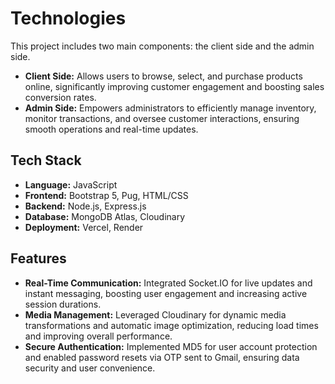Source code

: <!DOCTYPE html>
<html lang="en">
<head>
    <meta charset="UTF-8">
    <meta name="viewport" content="width=device-width, initial-scale=1.0">
</head>
<body>
    <h1>Technologies</h1>
    <p>
        This project includes two main components: the client side and the admin side.
    </p>
    <ul>
        <li>
            <strong>Client Side:</strong> Allows users to browse, select, and purchase products online, significantly improving customer engagement and boosting sales conversion rates.
        </li>
        <li>
            <strong>Admin Side:</strong> Empowers administrators to efficiently manage inventory, monitor transactions, and oversee customer interactions, ensuring smooth operations and real-time updates.
        </li>
    </ul>
    <h2>Tech Stack</h2>
    <ul>
        <li><strong>Language:</strong> JavaScript</li>
        <li><strong>Frontend:</strong> Bootstrap 5, Pug, HTML/CSS</li>
        <li><strong>Backend:</strong> Node.js, Express.js</li>
        <li><strong>Database:</strong> MongoDB Atlas, Cloudinary</li>
        <li><strong>Deployment:</strong> Vercel, Render</li>
    </ul>
    <h2>Features</h2>
    <ul>
        <li><strong>Real-Time Communication:</strong> Integrated Socket.IO for live updates and instant messaging, boosting user engagement and increasing active session durations.</li>
        <li><strong>Media Management:</strong> Leveraged Cloudinary for dynamic media transformations and automatic image optimization, reducing load times and improving overall performance.</li>
        <li><strong>Secure Authentication:</strong> Implemented MD5 for user account protection and enabled password resets via OTP sent to Gmail, ensuring data security and user convenience.</li>
    </ul>
</body>
</html>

---+---

Exercise prompt: Pictures excluded, copy the lines exactly from where the material starts to the line with "<h2>Tech Stack</h2>", inclusive.

Reply:
Source code

: <!DOCTYPE html>
<html lang="en">
<head>
    <meta charset="UTF-8">
    <meta name="viewport" content="width=device-width, initial-scale=1.0">
</head>
<body>
    <h1>Technologies</h1>
    <p>
        This project includes two main components: the client side and the admin side.
    </p>
    <ul>
        <li>
            <strong>Client Side:</strong> Allows users to browse, select, and purchase products online, significantly improving customer engagement and boosting sales conversion rates.
        </li>
        <li>
            <strong>Admin Side:</strong> Empowers administrators to efficiently manage inventory, monitor transactions, and oversee customer interactions, ensuring smooth operations and real-time updates.
        </li>
    </ul>
    <h2>Tech Stack</h2>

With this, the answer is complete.